• Records supplied:
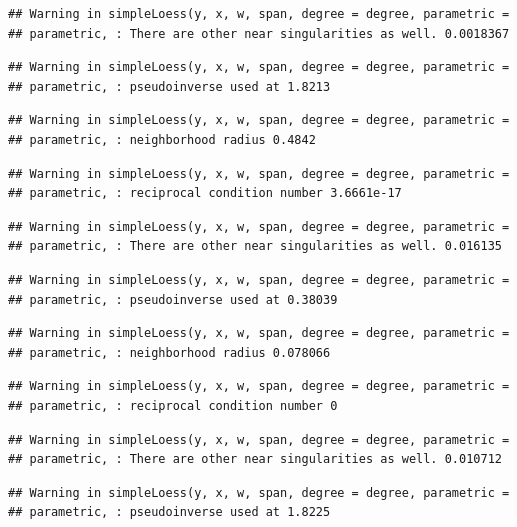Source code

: \documentclass[]{article}
\begin{document}
\begin{verbatim}
## Warning in simpleLoess(y, x, w, span, degree = degree, parametric =
## parametric, : There are other near singularities as well. 0.0018367
\end{verbatim}

\begin{verbatim}
## Warning in simpleLoess(y, x, w, span, degree = degree, parametric =
## parametric, : pseudoinverse used at 1.8213
\end{verbatim}

\begin{verbatim}
## Warning in simpleLoess(y, x, w, span, degree = degree, parametric =
## parametric, : neighborhood radius 0.4842
\end{verbatim}

\begin{verbatim}
## Warning in simpleLoess(y, x, w, span, degree = degree, parametric =
## parametric, : reciprocal condition number 3.6661e-17
\end{verbatim}

\begin{verbatim}
## Warning in simpleLoess(y, x, w, span, degree = degree, parametric =
## parametric, : There are other near singularities as well. 0.016135
\end{verbatim}

\begin{verbatim}
## Warning in simpleLoess(y, x, w, span, degree = degree, parametric =
## parametric, : pseudoinverse used at 0.38039
\end{verbatim}

\begin{verbatim}
## Warning in simpleLoess(y, x, w, span, degree = degree, parametric =
## parametric, : neighborhood radius 0.078066
\end{verbatim}

\begin{verbatim}
## Warning in simpleLoess(y, x, w, span, degree = degree, parametric =
## parametric, : reciprocal condition number 0
\end{verbatim}

\begin{verbatim}
## Warning in simpleLoess(y, x, w, span, degree = degree, parametric =
## parametric, : There are other near singularities as well. 0.010712
\end{verbatim}

\begin{verbatim}
## Warning in simpleLoess(y, x, w, span, degree = degree, parametric =
## parametric, : pseudoinverse used at 1.8225
\end{verbatim}
\end{document}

• Problem: Return from the data every line that holds "neighborhood".

• Task output:
## parametric, : neighborhood radius 0.4842
## parametric, : neighborhood radius 0.078066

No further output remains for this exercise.